The Ladas and Škodas were teeny-tiny, like toy cars. They squatted around the car park like beetles, in shabby shades of brown and grey. There were even smaller toy cars too—Trabants, boxes on wheels run by two-stroke engines, like lawnmowers. The car park was full of smoke and the din of revving and vrooming, exhaust pipes blowing hard into the chilled air. In my jetlagged state, I had trouble remembering where I was.
‘Tak!’ Zdeněk shoved my case inside the bonnet. The bonnet? He slammed that down, walked to the back of the car, and opened the boot, revealing a tangle of wires and tubes. He checked something, shut the lid and shouted, ‘Tak, jdeme.’
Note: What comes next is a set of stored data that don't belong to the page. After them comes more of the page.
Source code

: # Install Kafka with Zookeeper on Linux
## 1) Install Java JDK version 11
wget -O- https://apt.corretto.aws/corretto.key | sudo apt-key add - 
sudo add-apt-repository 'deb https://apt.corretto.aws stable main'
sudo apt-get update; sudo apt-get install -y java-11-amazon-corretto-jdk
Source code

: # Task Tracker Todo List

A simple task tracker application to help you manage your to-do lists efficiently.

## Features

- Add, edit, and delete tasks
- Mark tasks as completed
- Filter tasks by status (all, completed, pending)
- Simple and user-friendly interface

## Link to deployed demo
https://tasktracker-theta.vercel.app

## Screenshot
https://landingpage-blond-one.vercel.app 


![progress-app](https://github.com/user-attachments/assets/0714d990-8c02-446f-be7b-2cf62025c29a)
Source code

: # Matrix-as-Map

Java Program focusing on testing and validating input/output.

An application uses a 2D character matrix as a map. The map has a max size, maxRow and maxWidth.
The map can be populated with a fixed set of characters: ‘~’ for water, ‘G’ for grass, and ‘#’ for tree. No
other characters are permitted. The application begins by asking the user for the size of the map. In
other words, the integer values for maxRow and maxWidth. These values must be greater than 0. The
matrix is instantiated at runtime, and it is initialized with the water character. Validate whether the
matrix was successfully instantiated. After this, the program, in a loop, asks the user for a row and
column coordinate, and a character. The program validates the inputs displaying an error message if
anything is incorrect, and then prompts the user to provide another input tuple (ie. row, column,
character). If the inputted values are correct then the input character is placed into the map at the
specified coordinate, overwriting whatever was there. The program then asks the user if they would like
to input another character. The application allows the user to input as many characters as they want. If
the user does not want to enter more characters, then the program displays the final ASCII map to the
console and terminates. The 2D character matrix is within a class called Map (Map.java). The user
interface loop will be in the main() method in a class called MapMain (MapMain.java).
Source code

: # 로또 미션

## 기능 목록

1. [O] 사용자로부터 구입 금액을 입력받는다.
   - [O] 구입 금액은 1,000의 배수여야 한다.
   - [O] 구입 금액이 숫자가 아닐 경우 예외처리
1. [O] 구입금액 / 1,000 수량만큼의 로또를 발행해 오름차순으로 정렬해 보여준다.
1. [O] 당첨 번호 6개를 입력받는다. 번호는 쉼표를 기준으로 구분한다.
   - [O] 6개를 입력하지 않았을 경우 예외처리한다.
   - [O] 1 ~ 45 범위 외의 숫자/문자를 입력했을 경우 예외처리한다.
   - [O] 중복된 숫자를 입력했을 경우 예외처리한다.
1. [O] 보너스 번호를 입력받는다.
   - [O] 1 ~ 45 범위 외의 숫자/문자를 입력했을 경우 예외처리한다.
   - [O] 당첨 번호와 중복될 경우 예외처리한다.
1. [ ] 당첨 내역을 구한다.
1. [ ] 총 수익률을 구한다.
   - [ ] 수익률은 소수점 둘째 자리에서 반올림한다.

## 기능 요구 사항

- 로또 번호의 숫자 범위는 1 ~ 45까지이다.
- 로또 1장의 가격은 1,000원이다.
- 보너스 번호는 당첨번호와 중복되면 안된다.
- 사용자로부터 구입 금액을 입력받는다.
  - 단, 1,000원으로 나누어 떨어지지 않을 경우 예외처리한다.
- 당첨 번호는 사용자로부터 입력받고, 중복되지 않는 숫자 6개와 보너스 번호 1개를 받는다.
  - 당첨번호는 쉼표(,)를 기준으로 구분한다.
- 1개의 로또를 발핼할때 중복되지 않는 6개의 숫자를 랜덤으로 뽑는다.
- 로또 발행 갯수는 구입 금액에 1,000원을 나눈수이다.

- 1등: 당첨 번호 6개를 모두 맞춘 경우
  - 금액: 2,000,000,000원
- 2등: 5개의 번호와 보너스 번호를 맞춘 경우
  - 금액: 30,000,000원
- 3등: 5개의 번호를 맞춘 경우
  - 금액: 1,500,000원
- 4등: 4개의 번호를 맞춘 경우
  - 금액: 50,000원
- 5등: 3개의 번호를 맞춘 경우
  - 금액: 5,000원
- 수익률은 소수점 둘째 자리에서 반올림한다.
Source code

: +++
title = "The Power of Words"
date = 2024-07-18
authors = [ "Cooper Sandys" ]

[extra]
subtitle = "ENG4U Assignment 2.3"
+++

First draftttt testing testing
Baring teeth through a frozen face, I hopped into the back seat and we set off for my first back-to-front car ride. The engine throbbed under my bottom, sending painful vibrations up and down my spine. Derelict buildings, ringed with washing hung high, lined the airport road. Little old cars like Zdeněk’s puttered along, blowing smoke, occasionally overtaken by large black Mercedes and windowless cars.
‘Russian mafia.’ My hostess’s face contorted. ‘They have taken over from the communists.’